[How to complete this task] The complete listing, repeated precisely, must form the answer.

[Task data]

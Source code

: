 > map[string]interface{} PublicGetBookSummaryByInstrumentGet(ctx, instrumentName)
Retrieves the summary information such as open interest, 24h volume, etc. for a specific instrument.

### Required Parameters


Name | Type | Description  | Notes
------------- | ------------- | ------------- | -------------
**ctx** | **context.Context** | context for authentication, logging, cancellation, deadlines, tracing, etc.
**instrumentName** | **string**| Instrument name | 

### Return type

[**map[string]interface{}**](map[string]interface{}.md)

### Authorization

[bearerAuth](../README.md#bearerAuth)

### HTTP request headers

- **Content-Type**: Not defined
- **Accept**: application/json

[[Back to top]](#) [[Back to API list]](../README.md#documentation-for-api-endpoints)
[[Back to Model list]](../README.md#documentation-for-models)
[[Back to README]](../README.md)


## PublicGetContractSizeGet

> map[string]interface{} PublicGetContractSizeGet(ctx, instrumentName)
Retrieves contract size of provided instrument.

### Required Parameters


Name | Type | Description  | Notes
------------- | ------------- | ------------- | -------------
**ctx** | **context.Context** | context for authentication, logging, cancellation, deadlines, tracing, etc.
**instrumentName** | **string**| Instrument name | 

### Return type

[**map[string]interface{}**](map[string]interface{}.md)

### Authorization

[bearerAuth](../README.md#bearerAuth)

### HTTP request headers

[Exercise solution]
Source code

: > map[string]interface{} PublicGetBookSummaryByInstrumentGet(ctx, instrumentName)
Retrieves the summary information such as open interest, 24h volume, etc. for a specific instrument.

### Required Parameters


Name | Type | Description  | Notes
------------- | ------------- | ------------- | -------------
**ctx** | **context.Context** | context for authentication, logging, cancellation, deadlines, tracing, etc.
**instrumentName** | **string**| Instrument name | 

### Return type

[**map[string]interface{}**](map[string]interface{}.md)

### Authorization

[bearerAuth](../README.md#bearerAuth)

### HTTP request headers

- **Content-Type**: Not defined
- **Accept**: application/json

[[Back to top]](#) [[Back to API list]](../README.md#documentation-for-api-endpoints)
[[Back to Model list]](../README.md#documentation-for-models)
[[Back to README]](../README.md)


## PublicGetContractSizeGet

> map[string]interface{} PublicGetContractSizeGet(ctx, instrumentName)
Retrieves contract size of provided instrument.

### Required Parameters


Name | Type | Description  | Notes
------------- | ------------- | ------------- | -------------
**ctx** | **context.Context** | context for authentication, logging, cancellation, deadlines, tracing, etc.
**instrumentName** | **string**| Instrument name | 

### Return type

[**map[string]interface{}**](map[string]interface{}.md)

### Authorization

[bearerAuth](../README.md#bearerAuth)

### HTTP request headers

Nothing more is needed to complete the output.